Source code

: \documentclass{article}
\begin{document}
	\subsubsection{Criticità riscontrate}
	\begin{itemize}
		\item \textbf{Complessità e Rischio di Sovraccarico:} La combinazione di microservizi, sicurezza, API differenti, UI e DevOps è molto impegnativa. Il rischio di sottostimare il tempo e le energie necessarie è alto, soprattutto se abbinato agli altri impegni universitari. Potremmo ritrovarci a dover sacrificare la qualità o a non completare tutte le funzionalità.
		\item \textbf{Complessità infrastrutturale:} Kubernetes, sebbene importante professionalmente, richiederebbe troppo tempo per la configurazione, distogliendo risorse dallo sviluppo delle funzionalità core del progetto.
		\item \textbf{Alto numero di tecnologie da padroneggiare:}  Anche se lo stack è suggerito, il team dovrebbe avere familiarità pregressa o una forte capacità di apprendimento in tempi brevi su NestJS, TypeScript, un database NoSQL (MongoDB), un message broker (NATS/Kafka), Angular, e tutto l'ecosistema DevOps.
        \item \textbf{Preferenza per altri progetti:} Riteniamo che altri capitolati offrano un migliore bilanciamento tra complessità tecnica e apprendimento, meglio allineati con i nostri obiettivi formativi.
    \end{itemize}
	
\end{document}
——
▶ [What you should do] An exact copy of the lines from the one with "nostri obiettivi formativi." through the last line of the listing is the whole answer.

▶ [Output of the exercise]
        \item \textbf{Preferenza per altri progetti:} Riteniamo che altri capitolati offrano un migliore bilanciamento tra complessità tecnica e apprendimento, meglio allineati con i nostri obiettivi formativi.
    \end{itemize}
	
\end{document}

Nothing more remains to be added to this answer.